Write out the following listing's lines from the one with "诊断 即其两尺沉弦凉而且坠论之，知其肠中当有冷积，此宜用温通之药下之。" to the one with "证候 胃下脐上似有实积，常常", exactly, with both included and no others.

╭──

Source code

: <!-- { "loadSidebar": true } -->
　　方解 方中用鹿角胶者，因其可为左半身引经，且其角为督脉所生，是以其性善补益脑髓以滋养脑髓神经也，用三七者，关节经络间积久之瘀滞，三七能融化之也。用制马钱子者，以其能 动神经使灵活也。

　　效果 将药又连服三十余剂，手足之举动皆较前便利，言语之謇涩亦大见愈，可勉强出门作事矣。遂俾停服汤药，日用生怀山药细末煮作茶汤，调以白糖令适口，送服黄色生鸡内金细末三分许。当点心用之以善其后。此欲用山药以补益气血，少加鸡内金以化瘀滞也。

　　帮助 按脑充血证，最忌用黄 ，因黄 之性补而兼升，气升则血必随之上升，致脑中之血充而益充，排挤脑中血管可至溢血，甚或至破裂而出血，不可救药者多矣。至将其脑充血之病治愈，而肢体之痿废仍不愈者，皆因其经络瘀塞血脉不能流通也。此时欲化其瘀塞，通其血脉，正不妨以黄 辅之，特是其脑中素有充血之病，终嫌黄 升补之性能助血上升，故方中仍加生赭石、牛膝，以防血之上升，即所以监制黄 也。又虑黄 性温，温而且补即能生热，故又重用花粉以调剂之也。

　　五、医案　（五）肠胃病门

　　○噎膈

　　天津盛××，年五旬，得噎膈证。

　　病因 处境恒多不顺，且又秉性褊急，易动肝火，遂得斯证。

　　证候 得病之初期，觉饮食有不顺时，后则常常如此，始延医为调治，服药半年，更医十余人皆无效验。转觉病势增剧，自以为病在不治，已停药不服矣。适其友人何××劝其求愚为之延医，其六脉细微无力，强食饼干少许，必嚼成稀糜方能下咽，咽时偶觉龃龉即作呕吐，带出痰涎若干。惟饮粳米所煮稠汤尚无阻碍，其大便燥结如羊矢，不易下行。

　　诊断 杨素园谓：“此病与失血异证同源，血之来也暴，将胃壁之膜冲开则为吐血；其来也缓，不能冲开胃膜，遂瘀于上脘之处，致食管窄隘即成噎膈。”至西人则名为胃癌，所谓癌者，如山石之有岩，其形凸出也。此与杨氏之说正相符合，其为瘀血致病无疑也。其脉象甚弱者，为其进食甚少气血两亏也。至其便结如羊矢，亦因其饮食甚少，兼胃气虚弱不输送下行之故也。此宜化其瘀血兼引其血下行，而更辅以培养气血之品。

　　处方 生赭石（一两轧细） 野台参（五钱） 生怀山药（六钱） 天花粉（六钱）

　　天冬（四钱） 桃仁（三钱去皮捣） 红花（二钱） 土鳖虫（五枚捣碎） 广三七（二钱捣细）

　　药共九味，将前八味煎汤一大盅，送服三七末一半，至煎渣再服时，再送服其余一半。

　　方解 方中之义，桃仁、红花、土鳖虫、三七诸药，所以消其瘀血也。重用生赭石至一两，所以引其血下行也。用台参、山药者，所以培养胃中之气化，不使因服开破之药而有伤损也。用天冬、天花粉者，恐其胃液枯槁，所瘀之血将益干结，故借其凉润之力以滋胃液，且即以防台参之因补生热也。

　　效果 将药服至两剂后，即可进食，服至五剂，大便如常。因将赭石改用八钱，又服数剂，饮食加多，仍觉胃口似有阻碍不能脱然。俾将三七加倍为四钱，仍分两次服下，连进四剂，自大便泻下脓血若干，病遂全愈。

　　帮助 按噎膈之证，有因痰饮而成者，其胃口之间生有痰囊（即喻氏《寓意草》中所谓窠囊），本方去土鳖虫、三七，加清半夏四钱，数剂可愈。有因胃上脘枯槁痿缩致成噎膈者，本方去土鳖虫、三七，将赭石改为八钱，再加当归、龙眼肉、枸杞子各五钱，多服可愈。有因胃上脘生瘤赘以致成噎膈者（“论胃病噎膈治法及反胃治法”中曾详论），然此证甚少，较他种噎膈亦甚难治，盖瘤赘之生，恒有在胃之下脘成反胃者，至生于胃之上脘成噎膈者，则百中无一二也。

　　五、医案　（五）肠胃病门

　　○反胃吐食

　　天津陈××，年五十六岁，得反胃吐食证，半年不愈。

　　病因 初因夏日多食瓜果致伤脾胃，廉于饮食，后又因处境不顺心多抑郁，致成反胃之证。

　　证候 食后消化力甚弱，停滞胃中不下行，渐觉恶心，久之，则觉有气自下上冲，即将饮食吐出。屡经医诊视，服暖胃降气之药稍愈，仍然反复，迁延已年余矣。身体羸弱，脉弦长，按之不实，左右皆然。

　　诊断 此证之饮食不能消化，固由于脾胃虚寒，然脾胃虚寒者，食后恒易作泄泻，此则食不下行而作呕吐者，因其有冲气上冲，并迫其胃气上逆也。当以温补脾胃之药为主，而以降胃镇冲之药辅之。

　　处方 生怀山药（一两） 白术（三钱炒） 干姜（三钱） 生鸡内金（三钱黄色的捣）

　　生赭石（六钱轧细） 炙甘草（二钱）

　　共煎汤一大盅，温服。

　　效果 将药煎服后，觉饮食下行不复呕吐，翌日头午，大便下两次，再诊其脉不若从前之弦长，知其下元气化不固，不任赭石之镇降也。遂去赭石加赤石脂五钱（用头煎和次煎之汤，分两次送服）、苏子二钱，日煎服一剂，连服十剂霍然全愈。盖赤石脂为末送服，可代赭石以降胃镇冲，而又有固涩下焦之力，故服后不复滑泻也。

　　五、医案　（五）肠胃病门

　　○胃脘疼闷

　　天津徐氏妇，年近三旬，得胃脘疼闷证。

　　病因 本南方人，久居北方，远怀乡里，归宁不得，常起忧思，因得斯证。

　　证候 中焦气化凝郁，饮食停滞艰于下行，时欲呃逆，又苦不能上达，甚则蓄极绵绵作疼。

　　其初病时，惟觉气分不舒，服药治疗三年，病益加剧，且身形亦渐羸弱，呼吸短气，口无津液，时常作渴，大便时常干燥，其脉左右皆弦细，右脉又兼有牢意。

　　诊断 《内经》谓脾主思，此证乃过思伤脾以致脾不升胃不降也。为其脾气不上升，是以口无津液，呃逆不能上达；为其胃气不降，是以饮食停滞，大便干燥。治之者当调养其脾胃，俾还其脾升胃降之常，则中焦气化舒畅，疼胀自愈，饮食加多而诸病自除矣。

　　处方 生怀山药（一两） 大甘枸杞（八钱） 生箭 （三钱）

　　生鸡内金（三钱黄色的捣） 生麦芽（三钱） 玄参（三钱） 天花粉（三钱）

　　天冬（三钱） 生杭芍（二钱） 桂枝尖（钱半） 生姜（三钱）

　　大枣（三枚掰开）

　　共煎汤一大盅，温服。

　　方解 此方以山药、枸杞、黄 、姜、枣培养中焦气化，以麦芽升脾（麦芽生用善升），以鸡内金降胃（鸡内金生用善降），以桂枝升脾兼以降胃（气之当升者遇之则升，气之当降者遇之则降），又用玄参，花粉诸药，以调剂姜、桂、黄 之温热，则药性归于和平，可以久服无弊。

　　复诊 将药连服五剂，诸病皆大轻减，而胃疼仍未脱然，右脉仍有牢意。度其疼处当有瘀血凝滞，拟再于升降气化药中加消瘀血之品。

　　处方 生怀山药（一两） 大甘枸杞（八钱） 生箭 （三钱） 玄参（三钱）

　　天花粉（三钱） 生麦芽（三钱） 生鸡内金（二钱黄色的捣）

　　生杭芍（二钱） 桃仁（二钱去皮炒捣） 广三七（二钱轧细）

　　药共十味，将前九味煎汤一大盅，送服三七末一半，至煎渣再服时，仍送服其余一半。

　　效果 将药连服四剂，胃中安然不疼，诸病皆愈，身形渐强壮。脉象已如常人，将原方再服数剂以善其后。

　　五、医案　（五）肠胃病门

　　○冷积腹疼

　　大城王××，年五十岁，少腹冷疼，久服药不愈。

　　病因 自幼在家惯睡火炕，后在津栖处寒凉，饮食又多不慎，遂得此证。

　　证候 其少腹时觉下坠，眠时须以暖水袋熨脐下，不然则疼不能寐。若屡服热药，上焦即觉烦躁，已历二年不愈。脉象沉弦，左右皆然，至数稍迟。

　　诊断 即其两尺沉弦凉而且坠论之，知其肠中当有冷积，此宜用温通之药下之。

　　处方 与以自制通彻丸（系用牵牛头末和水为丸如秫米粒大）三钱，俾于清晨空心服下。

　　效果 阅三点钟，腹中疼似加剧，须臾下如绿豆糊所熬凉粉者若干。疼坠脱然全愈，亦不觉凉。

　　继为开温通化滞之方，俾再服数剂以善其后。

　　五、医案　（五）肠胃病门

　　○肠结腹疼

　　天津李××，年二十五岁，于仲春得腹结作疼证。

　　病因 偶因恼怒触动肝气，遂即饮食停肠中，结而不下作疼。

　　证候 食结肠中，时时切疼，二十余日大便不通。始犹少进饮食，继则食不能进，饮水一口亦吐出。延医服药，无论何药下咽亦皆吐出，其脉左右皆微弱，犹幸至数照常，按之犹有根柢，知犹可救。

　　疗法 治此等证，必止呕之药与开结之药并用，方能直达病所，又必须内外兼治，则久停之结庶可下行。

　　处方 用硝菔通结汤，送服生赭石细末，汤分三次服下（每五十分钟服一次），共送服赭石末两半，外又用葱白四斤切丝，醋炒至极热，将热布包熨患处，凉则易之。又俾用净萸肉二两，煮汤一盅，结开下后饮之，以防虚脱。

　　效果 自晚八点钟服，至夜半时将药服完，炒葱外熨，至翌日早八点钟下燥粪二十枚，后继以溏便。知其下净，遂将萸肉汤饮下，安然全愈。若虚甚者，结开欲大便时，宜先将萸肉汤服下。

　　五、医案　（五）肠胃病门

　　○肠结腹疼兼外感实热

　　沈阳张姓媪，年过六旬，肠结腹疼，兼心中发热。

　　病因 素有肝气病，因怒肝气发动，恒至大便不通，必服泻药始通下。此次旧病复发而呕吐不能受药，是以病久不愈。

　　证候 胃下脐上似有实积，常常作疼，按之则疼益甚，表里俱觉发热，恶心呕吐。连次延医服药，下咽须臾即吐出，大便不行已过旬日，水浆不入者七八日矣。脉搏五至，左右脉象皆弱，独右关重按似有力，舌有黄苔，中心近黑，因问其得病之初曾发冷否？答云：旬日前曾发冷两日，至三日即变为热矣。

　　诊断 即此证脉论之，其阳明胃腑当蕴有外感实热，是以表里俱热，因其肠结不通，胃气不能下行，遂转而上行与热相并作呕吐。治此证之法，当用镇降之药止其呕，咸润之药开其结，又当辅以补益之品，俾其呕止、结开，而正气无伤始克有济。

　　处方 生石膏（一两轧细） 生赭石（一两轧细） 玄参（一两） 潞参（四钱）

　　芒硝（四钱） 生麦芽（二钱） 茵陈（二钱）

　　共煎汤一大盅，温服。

╰──

COMPLETED EXERCISE:
　　诊断 即其两尺沉弦凉而且坠论之，知其肠中当有冷积，此宜用温通之药下之。

　　处方 与以自制通彻丸（系用牵牛头末和水为丸如秫米粒大）三钱，俾于清晨空心服下。

　　效果 阅三点钟，腹中疼似加剧，须臾下如绿豆糊所熬凉粉者若干。疼坠脱然全愈，亦不觉凉。

　　继为开温通化滞之方，俾再服数剂以善其后。

　　五、医案　（五）肠胃病门

　　○肠结腹疼

　　天津李××，年二十五岁，于仲春得腹结作疼证。

　　病因 偶因恼怒触动肝气，遂即饮食停肠中，结而不下作疼。

　　证候 食结肠中，时时切疼，二十余日大便不通。始犹少进饮食，继则食不能进，饮水一口亦吐出。延医服药，无论何药下咽亦皆吐出，其脉左右皆微弱，犹幸至数照常，按之犹有根柢，知犹可救。

　　疗法 治此等证，必止呕之药与开结之药并用，方能直达病所，又必须内外兼治，则久停之结庶可下行。

　　处方 用硝菔通结汤，送服生赭石细末，汤分三次服下（每五十分钟服一次），共送服赭石末两半，外又用葱白四斤切丝，醋炒至极热，将热布包熨患处，凉则易之。又俾用净萸肉二两，煮汤一盅，结开下后饮之，以防虚脱。

　　效果 自晚八点钟服，至夜半时将药服完，炒葱外熨，至翌日早八点钟下燥粪二十枚，后继以溏便。知其下净，遂将萸肉汤饮下，安然全愈。若虚甚者，结开欲大便时，宜先将萸肉汤服下。

　　五、医案　（五）肠胃病门

　　○肠结腹疼兼外感实热

　　沈阳张姓媪，年过六旬，肠结腹疼，兼心中发热。

　　病因 素有肝气病，因怒肝气发动，恒至大便不通，必服泻药始通下。此次旧病复发而呕吐不能受药，是以病久不愈。

　　证候 胃下脐上似有实积，常常作疼，按之则疼益甚，表里俱觉发热，恶心呕吐。连次延医服药，下咽须臾即吐出，大便不行已过旬日，水浆不入者七八日矣。脉搏五至，左右脉象皆弱，独右关重按似有力，舌有黄苔，中心近黑，因问其得病之初曾发冷否？答云：旬日前曾发冷两日，至三日即变为热矣。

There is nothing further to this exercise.